Dataset entries
>>

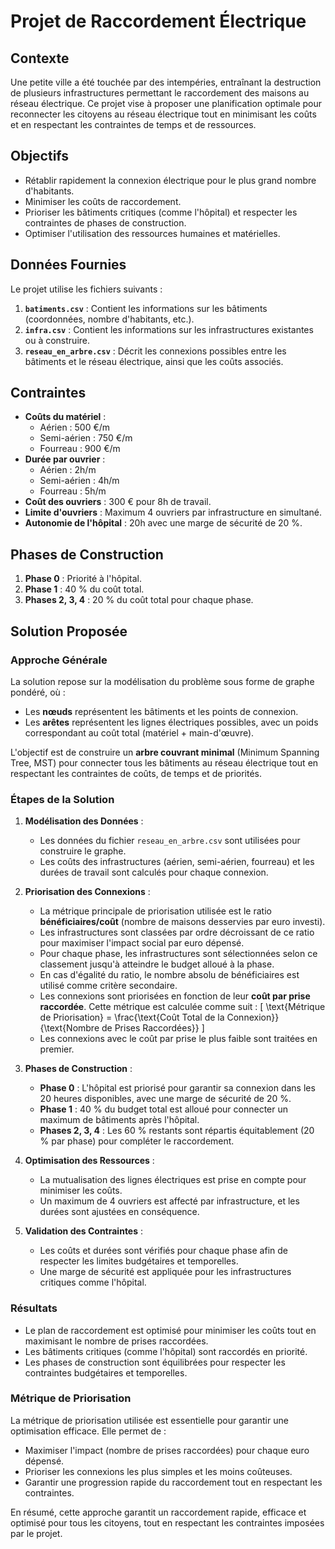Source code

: # Projet de Raccordement Électrique

## Contexte
Une petite ville a été touchée par des intempéries, entraînant la destruction de plusieurs infrastructures permettant le raccordement des maisons au réseau électrique. Ce projet vise à proposer une planification optimale pour reconnecter les citoyens au réseau électrique tout en minimisant les coûts et en respectant les contraintes de temps et de ressources.

## Objectifs
- Rétablir rapidement la connexion électrique pour le plus grand nombre d'habitants.
- Minimiser les coûts de raccordement.
- Prioriser les bâtiments critiques (comme l'hôpital) et respecter les contraintes de phases de construction.
- Optimiser l'utilisation des ressources humaines et matérielles.

## Données Fournies
Le projet utilise les fichiers suivants :
1. **`batiments.csv`** : Contient les informations sur les bâtiments (coordonnées, nombre d'habitants, etc.).
2. **`infra.csv`** : Contient les informations sur les infrastructures existantes ou à construire.
3. **`reseau_en_arbre.csv`** : Décrit les connexions possibles entre les bâtiments et le réseau électrique, ainsi que les coûts associés.

## Contraintes
- **Coûts du matériel** :
  - Aérien : 500 €/m
  - Semi-aérien : 750 €/m
  - Fourreau : 900 €/m
- **Durée par ouvrier** :
  - Aérien : 2h/m
  - Semi-aérien : 4h/m
  - Fourreau : 5h/m
- **Coût des ouvriers** : 300 € pour 8h de travail.
- **Limite d'ouvriers** : Maximum 4 ouvriers par infrastructure en simultané.
- **Autonomie de l'hôpital** : 20h avec une marge de sécurité de 20 %.

## Phases de Construction
1. **Phase 0** : Priorité à l'hôpital.
2. **Phase 1** : 40 % du coût total.
3. **Phases 2, 3, 4** : 20 % du coût total pour chaque phase.

## Solution Proposée

### Approche Générale
La solution repose sur la modélisation du problème sous forme de graphe pondéré, où :
- Les **nœuds** représentent les bâtiments et les points de connexion.
- Les **arêtes** représentent les lignes électriques possibles, avec un poids correspondant au coût total (matériel + main-d'œuvre).

L'objectif est de construire un **arbre couvrant minimal** (Minimum Spanning Tree, MST) pour connecter tous les bâtiments au réseau électrique tout en respectant les contraintes de coûts, de temps et de priorités.

### Étapes de la Solution
1. **Modélisation des Données** :
   - Les données du fichier `reseau_en_arbre.csv` sont utilisées pour construire le graphe.
   - Les coûts des infrastructures (aérien, semi-aérien, fourreau) et les durées de travail sont calculés pour chaque connexion.

2. **Priorisation des Connexions** :
   - La métrique principale de priorisation utilisée est le ratio **bénéficiaires/coût** (nombre de maisons desservies par euro investi).
   - Les infrastructures sont classées par ordre décroissant de ce ratio pour maximiser l'impact social par euro dépensé.
   - Pour chaque phase, les infrastructures sont sélectionnées selon ce classement jusqu'à atteindre le budget alloué à la phase.
   - En cas d'égalité du ratio, le nombre absolu de bénéficiaires est utilisé comme critère secondaire.
   - Les connexions sont priorisées en fonction de leur **coût par prise raccordée**. Cette métrique est calculée comme suit :
     \[
     \text{Métrique de Priorisation} = \frac{\text{Coût Total de la Connexion}}{\text{Nombre de Prises Raccordées}}
     \]
   - Les connexions avec le coût par prise le plus faible sont traitées en premier.

3. **Phases de Construction** :
   - **Phase 0** : L'hôpital est priorisé pour garantir sa connexion dans les 20 heures disponibles, avec une marge de sécurité de 20 %.
   - **Phase 1** : 40 % du budget total est alloué pour connecter un maximum de bâtiments après l'hôpital.
   - **Phases 2, 3, 4** : Les 60 % restants sont répartis équitablement (20 % par phase) pour compléter le raccordement.

4. **Optimisation des Ressources** :
   - La mutualisation des lignes électriques est prise en compte pour minimiser les coûts.
   - Un maximum de 4 ouvriers est affecté par infrastructure, et les durées sont ajustées en conséquence.

5. **Validation des Contraintes** :
   - Les coûts et durées sont vérifiés pour chaque phase afin de respecter les limites budgétaires et temporelles.
   - Une marge de sécurité est appliquée pour les infrastructures critiques comme l'hôpital.

### Résultats
- Le plan de raccordement est optimisé pour minimiser les coûts tout en maximisant le nombre de prises raccordées.
- Les bâtiments critiques (comme l'hôpital) sont raccordés en priorité.
- Les phases de construction sont équilibrées pour respecter les contraintes budgétaires et temporelles.

### Métrique de Priorisation
La métrique de priorisation utilisée est essentielle pour garantir une optimisation efficace. Elle permet de :
- Maximiser l'impact (nombre de prises raccordées) pour chaque euro dépensé.
- Prioriser les connexions les plus simples et les moins coûteuses.
- Garantir une progression rapide du raccordement tout en respectant les contraintes.

En résumé, cette approche garantit un raccordement rapide, efficace et optimisé pour tous les citoyens, tout en respectant les contraintes imposées par le projet.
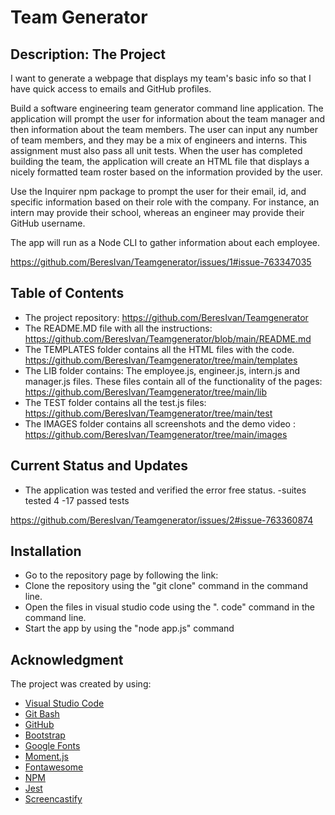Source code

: # Team Generator

## Description: The Project

I want to generate a webpage that displays my team's basic info
so that I have quick access to emails and GitHub profiles.

Build a software engineering team generator command line application. The application will prompt the user for information about the team manager and then information about the team members. The user can input any number of team members, and they may be a mix of engineers and interns. This assignment must also pass all unit tests. When the user has completed building the team, the application will create an HTML file that displays a nicely formatted team roster based on the information provided by the user. 

Use the Inquirer npm package to prompt the user for their email, id, and specific information based on their role with the company. For instance, an intern may provide their school, whereas an engineer may provide their GitHub username.


The app will run as a Node CLI to gather information about each employee.

https://github.com/BeresIvan/Teamgenerator/issues/1#issue-763347035

 
## Table of Contents 
* The project repository: https://github.com/BeresIvan/Teamgenerator
* The README.MD file with all the instructions: https://github.com/BeresIvan/Teamgenerator/blob/main/README.md
* The TEMPLATES folder contains all the HTML files with the code. https://github.com/BeresIvan/Teamgenerator/tree/main/templates
* The LIB folder contains: The employee.js, engineer.js, intern.js and manager.js files. These files contain all of the functionality of the pages: https://github.com/BeresIvan/Teamgenerator/tree/main/lib
* The TEST folder contains all the test.js files: https://github.com/BeresIvan/Teamgenerator/tree/main/test
* The IMAGES folder contains all screenshots and the demo video : https://github.com/BeresIvan/Teamgenerator/tree/main/images

## Current Status and Updates
* The application was tested and verified the error free status.
    -suites tested 4
    -17 passed tests

https://github.com/BeresIvan/Teamgenerator/issues/2#issue-763360874
 
## Installation  
- Go to the repository page by following the link: 
- Clone the repository using the "git clone" command in the command line.
- Open the files in visual studio code using the ". code" command in the command line.
- Start the app by using the "node app.js" command

 
## Acknowledgment 
The project was created by using:
* [Visual Studio Code](https://code.visualstudio.com/)
* [Git Bash](https://gitforwindows.org/index.html)
* [GitHub](https://github.com/join)
* [Bootstrap](https://getbootstrap.com/)
* [Google Fonts](https://fonts.google.com/)
* [Moment.js](https://momentjs.com)
* [Fontawesome](https://fontawesome.com/)
* [NPM](https://www.npmjs.com/)
* [Jest](https://jestjs.io/)
* [Screencastify](https://www.screencastify.com)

<<

AIM OF THE TASK:
Using the data above, reproduce exactly the lines between those holding "Use the Inquirer" and "project repository: https://github.com/BeresIvan/Teamgenerator", inclusive, and no others.

RESPONSE TO THE TASK:
Use the Inquirer npm package to prompt the user for their email, id, and specific information based on their role with the company. For instance, an intern may provide their school, whereas an engineer may provide their GitHub username.


The app will run as a Node CLI to gather information about each employee.

https://github.com/BeresIvan/Teamgenerator/issues/1#issue-763347035

 
## Table of Contents 
* The project repository: https://github.com/BeresIvan/Teamgenerator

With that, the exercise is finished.